# Beginner needs router, not sure what type or size?



## Arctic Jack (Oct 14, 2010)

Hello,

I’m just starting out with my interest in woodwork. I’ve haven’t got any experience or tools, yet. I’m going to buy a few tools to start me off, a couple of books and try a small project for myself. What I’m interested in making is boxes, of all sizes and designs including compartments for them. I’ve added some photo’s of the sorts of things I’d like to be able to make, including a wooden game. I'd also like to be able to build boxes a lot larger than the one I've posted but that's just an example.





















I’m going to need a router but I know very little about them. I’m guessing a plunge router would be most suited for the work I want to carry out. I’ve been doing a little research and have found two I like. I can’t posts links yet with this being my first post so here are the names of them, you could use google to find out the specs. I’m from the UK so I’m not sure if they’re sold in the U.S.

Bosch GOF900CE Router ¼ inch, 900w
Trend 11EK Router ½ inch, 2000w

What I was wondering was – Would the ½ 2000w router be too unwieldy, heavy and bulky for doing small and detailed work like I suspect I’ll be wanting to do? Would the ¼ inch router be more suitable for me needs? Or would it be lacking when I came to be doing larger boxes? I'm sure in the future my iterest in making things will branch out beyond just boxes so I'd like a router that will be capable of branching out with me.

Any advice on find the correct router for my needs would be great.


----------



## Ralph Barker (Dec 15, 2008)

*boxes and bits*

The most useful tool and jig combo for making boxes that I've found is a "shooting board" and an appropriate hand plane to trim the corresponding box components to _precisely_ the same length, and precisely square. Even the slightest variation in length or squareness will create joinery problems.

For box making, I'd suggest looking into buying or building a router table, rather than attempting to do the routing hand-held. The router table, combined with various jigs, will greatly simplify many operations. Hand-held routing still has its place, however, so you may end up with several routers that are tailored to specific tasks. As to the router, 1/2" is generally preferred since the heavier shaft will produce cleaner cuts. Smaller, 1/4" routers can be handy for inlay or similar fine operations, though.


----------



## bobj3 (Jan 17, 2006)

Looks like a job for the ski jig to me , you can use your plunge or standard base router no need to make or buy a router table..

=======


----------



## Arctic Jack (Oct 14, 2010)

Sorry about the double thread.
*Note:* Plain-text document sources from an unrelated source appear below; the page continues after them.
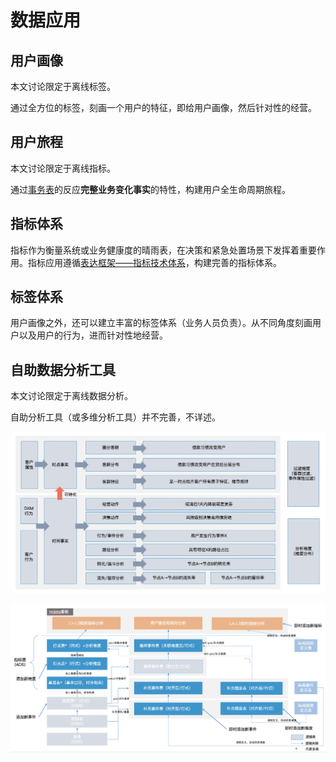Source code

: # 数据应用

## 用户画像

本文讨论限定于离线标签。

通过全方位的标签，刻画一个用户的特征，即给用户画像，然后针对性的经营。

## 用户旅程

本文讨论限定于离线指标。

通过[事务表](DataWarehouse-batch-overview.md#事务表/事务事实表)的反应**完整业务变化事实**的特性，构建用户全生命周期旅程。

## 指标体系

指标作为衡量系统或业务健康度的晴雨表，在决策和紧急处置场景下发挥着重要作用。指标应用遵循[表达框架——指标技术体系](DataTools.md#指标配置化加工工具)，构建完善的指标体系。

## 标签体系

用户画像之外，还可以建立丰富的标签体系（业务人员负责）。从不同角度刻画用户以及用户的行为，进而针对性地经营。

## 自助数据分析工具

本文讨论限定于离线数据分析。

自助分析工具（或多维分析工具）并不完善，不详述。

![自助分析工具或多维分析工具](dw-batch-self-service-analysis-tool.png)

![路径分析工具实现参考](dw-batch-self-service-path-analysis.png)
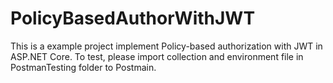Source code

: # PolicyBasedAuthorWithJWT
This is a example project implement Policy-based authorization with JWT in ASP.NET Core.
To test, please import collection and environment file in PostmanTesting folder to Postmain.
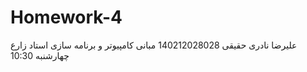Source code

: # Homework-4
علیرضا نادری حقیقی
140212028028
مبانی کامپیوتر و برنامه سازی
استاد زارع 
چهارشنبه 10:30
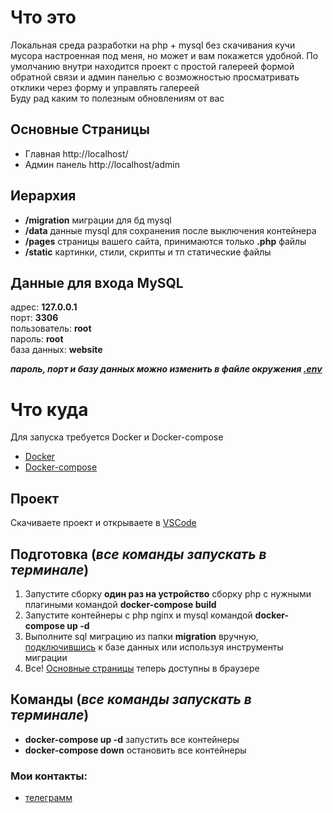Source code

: # Что это
Локальная среда разработки на php + mysql без скачивания кучи мусора настроенная под меня,
но может и вам покажется удобной.
По умолчанию внутри находится проект с простой галереей формой обратной связи
и админ панелью с возможностью просматривать отклики через форму и управлять галереей\
Буду рад каким то полезным обновлениям от вас


## Основные Страницы
- Главная http://localhost/
- Админ панель http://localhost/admin


## Иерархия
- **/migration** миграции для бд mysql
- **/data** данные mysql для сохранения после выключения контейнера
- **/pages** страницы вашего сайта, принимаются только **.php** файлы
- **/static** картинки, стили, скрипты и тп статические файлы


## Данные для входа MySQL
адрес: **127.0.0.1**\
порт: **3306**\
пользователь: **root**\
пароль: **root**\
база данных: **website**

___пароль, порт и базу данных можно изменить в файле окружения [.env](./.env)___


# Что куда
Для запуска требуется Docker и Docker-compose

- [Docker](https://www.docker.com/products/docker-desktop/)
- [Docker-compose](https://docs.docker.com/compose/install/)


## Проект
Скачиваете проект и открываете в [VSCode](https://code.visualstudio.com/download)


## Подготовка (___все команды запускать в терминале___)
1. Запустите сборку **один раз на устройство** сборку php с нужными плагиными командой **docker-compose build**
3. Запустите контейнеры с php nginx и mysql командой **docker-compose up -d**
2. Выполните sql миграцию из папки **migration** вручную, [подключившись](#данные-для-входа-mysql) к базе данных или используя инструменты миграции
4. Все! [Основные страницы](#основные-страницы) теперь доступны в браузере

## Команды (___все команды запускать в терминале___)
- **docker-compose up -d** запустить все контейнеры
- **docker-compose down** остановить все контейнеры


### Мои контакты:
 - [телеграмм](https://t.me/magwooo)
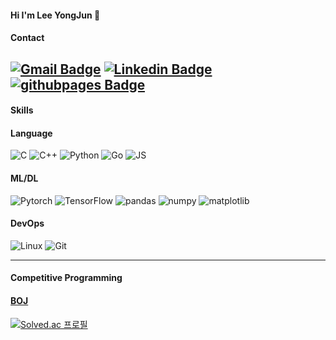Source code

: #### Hi I'm Lee YongJun 👋

#### Contact
[![Gmail Badge](https://img.shields.io/badge/Gmail-d14836?style=flat&logo=Gmail&logoColor=white&link=mailto:jqueen.astro@gmail.com)](mailto:jqueen.astro@gmail.com)
[![Linkedin Badge](https://img.shields.io/badge/-LinkedIn-blue?style=flat&logo=Linkedin&logoColor=white&link=https://www.linkedin.com/in/yongjun-lee-47b0201bb/)](https://www.linkedin.com/in/yongjun-lee-47b0201bb/)
[![githubpages Badge](https://img.shields.io/badge/git%20blog-black?style=flat&logo=github&logoColor=white&link=https://elwhyjay.github.io/)](https://elwhyjay.github.io/)
---

#### Skills

#### Language
![C](https://img.shields.io/badge/C-A8B9CC?style=flat&logo=C%2B%2B&logoColor=white)
![C++](https://img.shields.io/badge/C++-00599C?style=flat&logo=C%2B%2B&logoColor=white)
![Python](https://img.shields.io/badge/Python-3766AB?style=flat&logo=Python&logoColor=white)
![Go](https://img.shields.io/badge/Go-00ADD8?style=flat&logo=Go&logoColor=white)
![JS](https://img.shields.io/badge/JavaScript-F7DF1E?style=flat&logo=JavaScript&logoColor=grey)


#### ML/DL
![Pytorch](https://img.shields.io/badge/Pytorch-EE4C2C?style=flat&logo=Pytorch&logoColor=white)
![TensorFlow](https://img.shields.io/badge/Tensorflow-FF6F00?style=flat&logo=Tensorflow&logoColor=white)
![pandas](https://img.shields.io/badge/pandas-150458?style=flat&logo=pandas&logoColor=white)
![numpy](https://img.shields.io/badge/numpy-13243?style=flat&logo=numpy&logoColor=white)
![matplotlib](https://img.shields.io/badge/matplotlib-008FC7?style=flat)

#### DevOps
![Linux](https://img.shields.io/badge/Linux-FCC624?style=flat&logo=linux&logoColor=black)
![Git](https://img.shields.io/badge/git-F05032?style=flat&logo=git&logoColor=white)

---
#### Competitive Programming

#### [BOJ](https://www.acmicpc.net/)
[![Solved.ac
프로필](http://mazassumnida.wtf/api/v2/generate_badge?boj=lyj4032)](https://solved.ac/lyj4032)

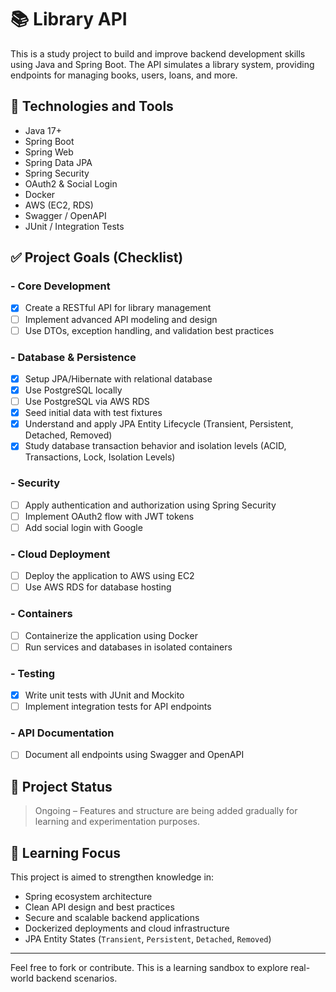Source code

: # 📚 Library API

This is a study project to build and improve backend development skills using Java and Spring Boot. The API simulates a library system, providing endpoints for managing books, users, loans, and more.

## 🚀 Technologies and Tools

- Java 17+
- Spring Boot
- Spring Web
- Spring Data JPA
- Spring Security
- OAuth2 & Social Login
- Docker
- AWS (EC2, RDS)
- Swagger / OpenAPI
- JUnit / Integration Tests

## ✅ Project Goals (Checklist)

### - Core Development
- [X] Create a RESTful API for library management
- [ ] Implement advanced API modeling and design
- [ ] Use DTOs, exception handling, and validation best practices

### - Database & Persistence
- [X] Setup JPA/Hibernate with relational database
- [X] Use PostgreSQL locally
- [ ] Use PostgreSQL via AWS RDS
- [X] Seed initial data with test fixtures
- [X] Understand and apply JPA Entity Lifecycle (Transient, Persistent, Detached, Removed)
- [X] Study database transaction behavior and isolation levels ️(ACID, Transactions, Lock, Isolation Levels)

### - Security
- [ ] Apply authentication and authorization using Spring Security
- [ ] Implement OAuth2 flow with JWT tokens
- [ ] Add social login with Google

### - Cloud Deployment
- [ ] Deploy the application to AWS using EC2
- [ ] Use AWS RDS for database hosting

### - Containers
- [ ] Containerize the application using Docker
- [ ] Run services and databases in isolated containers

### - Testing
- [X] Write unit tests with JUnit and Mockito
- [ ] Implement integration tests for API endpoints

### - API Documentation
- [ ] Document all endpoints using Swagger and OpenAPI

## 📌 Project Status

> Ongoing – Features and structure are being added gradually for learning and experimentation purposes.

## 🧠 Learning Focus

This project is aimed to strengthen knowledge in:

- Spring ecosystem architecture
- Clean API design and best practices
- Secure and scalable backend applications
- Dockerized deployments and cloud infrastructure
- JPA Entity States (`Transient`, `Persistent`, `Detached`, `Removed`) ️

---

Feel free to fork or contribute. This is a learning sandbox to explore real-world backend scenarios.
I didn't realise it had to be checked before being posted on the forum. I submitted it and it didn't appear so I tried again and then noticed that the moderator had to check it.


----------



## jaydubya (Aug 19, 2010)

Not sure if you guys have access to sears over there, but how about something like this. 1/4 and 1/2 collets, variable speed, and interchangeable bases for 100 bucks (not sure how that translates to your money)
Craftsman


----------



## istracpsboss (Sep 14, 2008)

Hi Jack

The Trend would be fine.

Have a look for the Ski Jig threads. As Bob says, a ski jig, which is very easy to make and people like Harry have posted lots of photo info on, would be ideal for that job.

Cheers

Peter


----------



## Ralph Barker (Dec 15, 2008)

One additional thought, Jack. You should be mentally prepared for the fact that you'll eventually have several routers. They are sort of like tribbles (Star Trek), but steal from your wallet to reproduce.


----------



## Jack Wilson (Mar 14, 2010)

From one Jack to another, WELCOME!

As for which router to buy, well you've been warned, you'll end up with several, I have seven, and am looking at a possible 8th. 

Any way, I would go with the trend, I don't think you'll find it unwieldy, and you can always table mount it, or you may wish to permanently table mount it. Bob is a big proponent of the skis, I have never tried them so I can't advise that way at all. Maybe someday, and then perhaps I'll be hooked, who knows?


----------



## RacerJason (Nov 29, 2010)

Start with something used but in good condition. There must be a site in the UK that is the equivalent of Craigslist. Great bargains can be had with lightly used equipment when people lose interest in what they think is going to be a great hobby, run out of money, space, or their wife threatens to leave. Get the basics down with the used router on scrap, make/purchase a couple jigs and get at it! Upgrade when the quality of your work merits it.


----------